I’m sitting in the Indianapolis International Airport, waiting for a connecting flight to Detroit and on to Baltimore before returning home to Lancaster, PA. My husband and I are heading back from volunteering at the Cross Conference in Indianapolis, Indiana. Cross is a missions conference held every couple of years over the Christmas break, aimed at college students to compel them to missions. The speakers included Kevin DeYoung, David Platt, Thabiti Anyabwile, and John Piper, among others. To say I was blessed by this event is an understatement. But it isn’t just because of the power team of speakers.
The participants, mostly young millennials, began pouring in to the Indiana Convention Center on Tuesday at noon, two days after Christmas, for registration. The conference kicked off promptly at four with a concert by Trip Lee, a Christian rap artist, who, by the way, ascribes to a Reformed doctrine. You don’t see that every day.

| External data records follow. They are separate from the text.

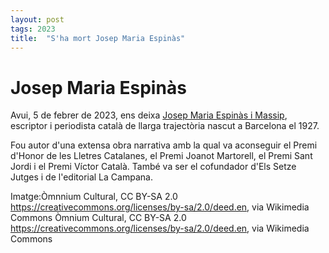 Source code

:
 ```yaml
---
layout: post
tags: 2023 
title:  "S'ha mort Josep Maria Espinàs"
---
```

# Josep Maria Espinàs

Avui, 5 de febrer de 2023, ens deixa [Josep Maria Espinàs i Massip](https://ca.wikipedia.org/wiki/Josep_Maria_Espin%C3%A0s_i_Massip), escriptor i periodista català de llarga trajectòria nascut a Barcelona el 1927.

Fou autor d'una extensa obra narrativa amb la qual va aconseguir el Premi d'Honor de les Lletres Catalanes, el Premi Joanot Martorell, el Premi Sant Jordi i el Premi Víctor Català. També va ser el cofundador d'Els Setze Jutges i de l'editorial La Campana.


Imatge:Òmnnium Cultural, CC BY-SA 2.0 https://creativecommons.org/licenses/by-sa/2.0/deed.en, via Wikimedia Commons
Òmnium Cultural, CC BY-SA 2.0 <https://creativecommons.org/licenses/by-sa/2.0/deed.en>, via Wikimedia Commons
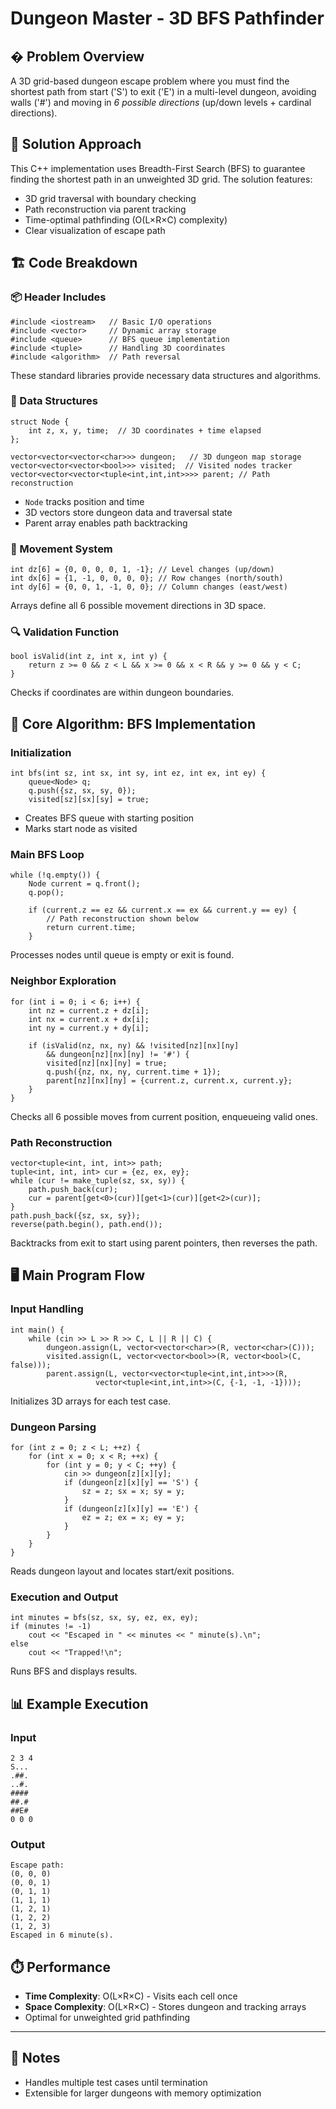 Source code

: # Dungeon Master - 3D BFS Pathfinder

## �️ Problem Overview
A 3D grid-based dungeon escape problem where you must find the shortest path from start ('S') to exit ('E') in a multi-level dungeon, avoiding walls ('#') and moving in *6 possible directions* (up/down levels + cardinal directions).

## 🧠 Solution Approach
This C++ implementation uses Breadth-First Search (BFS) to guarantee finding the shortest path in an unweighted 3D grid. The solution features:
- 3D grid traversal with boundary checking
- Path reconstruction via parent tracking
- Time-optimal pathfinding (O(L×R×C) complexity)
- Clear visualization of escape path

## 🏗️ Code Breakdown

### 📦 Header Includes
```
#include <iostream>   // Basic I/O operations
#include <vector>     // Dynamic array storage
#include <queue>      // BFS queue implementation
#include <tuple>      // Handling 3D coordinates
#include <algorithm>  // Path reversal
```
These standard libraries provide necessary data structures and algorithms.

### 🧩 Data Structures
```
struct Node {
    int z, x, y, time;  // 3D coordinates + time elapsed
};

vector<vector<vector<char>>> dungeon;   // 3D dungeon map storage
vector<vector<vector<bool>>> visited;  // Visited nodes tracker
vector<vector<vector<tuple<int,int,int>>>> parent; // Path reconstruction
```
- `Node` tracks position and time
- 3D vectors store dungeon data and traversal state
- Parent array enables path backtracking

### 🧭 Movement System
```
int dz[6] = {0, 0, 0, 0, 1, -1}; // Level changes (up/down)
int dx[6] = {1, -1, 0, 0, 0, 0}; // Row changes (north/south)
int dy[6] = {0, 0, 1, -1, 0, 0}; // Column changes (east/west)
```
Arrays define all 6 possible movement directions in 3D space.

### 🔍 Validation Function
```
bool isValid(int z, int x, int y) {
    return z >= 0 && z < L && x >= 0 && x < R && y >= 0 && y < C;
}
```
Checks if coordinates are within dungeon boundaries.

## 🚀 Core Algorithm: BFS Implementation

### Initialization
```
int bfs(int sz, int sx, int sy, int ez, int ex, int ey) {
    queue<Node> q;
    q.push({sz, sx, sy, 0});
    visited[sz][sx][sy] = true;
```
- Creates BFS queue with starting position
- Marks start node as visited

### Main BFS Loop
```
while (!q.empty()) {
    Node current = q.front();
    q.pop();

    if (current.z == ez && current.x == ex && current.y == ey) {
        // Path reconstruction shown below
        return current.time;
    }
```
Processes nodes until queue is empty or exit is found.

### Neighbor Exploration
```
for (int i = 0; i < 6; i++) {
    int nz = current.z + dz[i];
    int nx = current.x + dx[i];
    int ny = current.y + dy[i];

    if (isValid(nz, nx, ny) && !visited[nz][nx][ny] 
        && dungeon[nz][nx][ny] != '#') {
        visited[nz][nx][ny] = true;
        q.push({nz, nx, ny, current.time + 1});
        parent[nz][nx][ny] = {current.z, current.x, current.y};
    }
}
```
Checks all 6 possible moves from current position, enqueueing valid ones.

### Path Reconstruction
```
vector<tuple<int, int, int>> path;
tuple<int, int, int> cur = {ez, ex, ey};
while (cur != make_tuple(sz, sx, sy)) {
    path.push_back(cur);
    cur = parent[get<0>(cur)][get<1>(cur)][get<2>(cur)];
}
path.push_back({sz, sx, sy});
reverse(path.begin(), path.end());
```
Backtracks from exit to start using parent pointers, then reverses the path.

## 🖥️ Main Program Flow

### Input Handling
```
int main() {
    while (cin >> L >> R >> C, L || R || C) {
        dungeon.assign(L, vector<vector<char>>(R, vector<char>(C)));
        visited.assign(L, vector<vector<bool>>(R, vector<bool>(C, false)));
        parent.assign(L, vector<vector<tuple<int,int,int>>>(R, 
                   vector<tuple<int,int,int>>(C, {-1, -1, -1})));
```
Initializes 3D arrays for each test case.

### Dungeon Parsing
```
for (int z = 0; z < L; ++z) {
    for (int x = 0; x < R; ++x) {
        for (int y = 0; y < C; ++y) {
            cin >> dungeon[z][x][y];
            if (dungeon[z][x][y] == 'S') {
                sz = z; sx = x; sy = y;
            }
            if (dungeon[z][x][y] == 'E') {
                ez = z; ex = x; ey = y;
            }
        }
    }
}
```
Reads dungeon layout and locates start/exit positions.

### Execution and Output
```
int minutes = bfs(sz, sx, sy, ez, ex, ey);
if (minutes != -1)
    cout << "Escaped in " << minutes << " minute(s).\n";
else
    cout << "Trapped!\n";
```
Runs BFS and displays results.

## 📊 Example Execution

### Input
```
2 3 4
S...
.##.
..#.
####
##.#
##E#
0 0 0
```

### Output
```
Escape path:
(0, 0, 0)
(0, 0, 1)
(0, 1, 1)
(1, 1, 1)
(1, 2, 1)
(1, 2, 2)
(1, 2, 3)
Escaped in 6 minute(s).
```

## ⏱️ Performance
- **Time Complexity**: O(L×R×C) - Visits each cell once
- **Space Complexity**: O(L×R×C) - Stores dungeon and tracking arrays
- Optimal for unweighted grid pathfinding
---

## 📝 Notes
- Handles multiple test cases until termination
- Extensible for larger dungeons with memory optimization
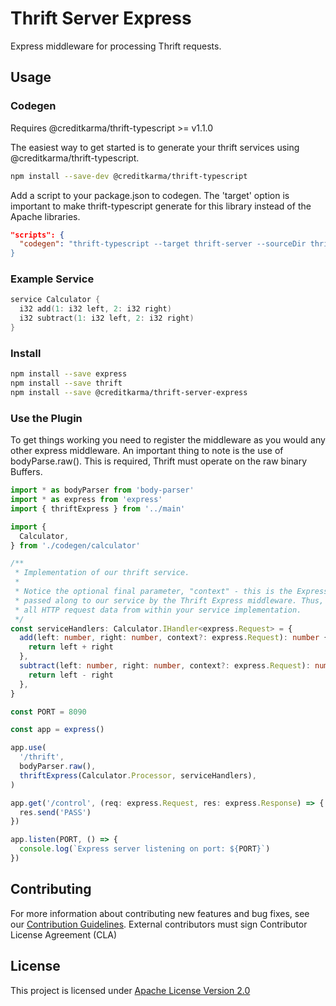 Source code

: # Thrift Server Express

Express middleware for processing Thrift requests.

## Usage

### Codegen

Requires @creditkarma/thrift-typescript >= v1.1.0

The easiest way to get started is to generate your thrift services using @creditkarma/thrift-typescript.

```sh
npm install --save-dev @creditkarma/thrift-typescript
```

Add a script to your package.json to codegen. The 'target' option is important to make thrift-typescript generate for this library instead of the Apache libraries.

```json
"scripts": {
  "codegen": "thrift-typescript --target thrift-server --sourceDir thrift --outDir codegen
}
```

### Example Service

```c
service Calculator {
  i32 add(1: i32 left, 2: i32 right)
  i32 subtract(1: i32 left, 2: i32 right)
}
```

### Install

```sh
npm install --save express
npm install --save thrift
npm install --save @creditkarma/thrift-server-express
```

### Use the Plugin

To get things working you need to register the middleware as you would any other express middleware. An important thing to note is the use of bodyParse.raw(). This is required, Thrift must operate on the raw binary Buffers.

```typescript
import * as bodyParser from 'body-parser'
import * as express from 'express'
import { thriftExpress } from '../main'

import {
  Calculator,
} from './codegen/calculator'

/**
 * Implementation of our thrift service.
 *
 * Notice the optional final parameter, "context" - this is the Express request object,
 * passed along to our service by the Thrift Express middleware. Thus, you have access to
 * all HTTP request data from within your service implementation.
 */
const serviceHandlers: Calculator.IHandler<express.Request> = {
  add(left: number, right: number, context?: express.Request): number {
    return left + right
  },
  subtract(left: number, right: number, context?: express.Request): number {
    return left - right
  },
}

const PORT = 8090

const app = express()

app.use(
  '/thrift',
  bodyParser.raw(),
  thriftExpress(Calculator.Processor, serviceHandlers),
)

app.get('/control', (req: express.Request, res: express.Response) => {
  res.send('PASS')
})

app.listen(PORT, () => {
  console.log(`Express server listening on port: ${PORT}`)
})
```

## Contributing

For more information about contributing new features and bug fixes, see our [Contribution Guidelines](https://github.com/creditkarma/CONTRIBUTING.md).
External contributors must sign Contributor License Agreement (CLA)

## License

This project is licensed under [Apache License Version 2.0](./LICENSE)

Over two thousand souls filled the seats (more than twice that on the last day, as another conference occurring in the adjacent hotel joined Cross for the closing), with another one hundred thirty volunteers working the event. Forty-two exhibitors lined the perimeter of the massive conference hall, exhorting each potential missionary to buy their books, join their team, or consider their seminary. The focal point of the hall was a bright, hip stage backdropped by a grid of metal conduit with Edison bulbs affixed at each intersecting pipe, the colorful Cross logo positioned in the middle. Changing lights altered the backdrop, sometimes making it look solid and static, and sometimes giving it a rippling tie-dye effect. In a word, it was cool.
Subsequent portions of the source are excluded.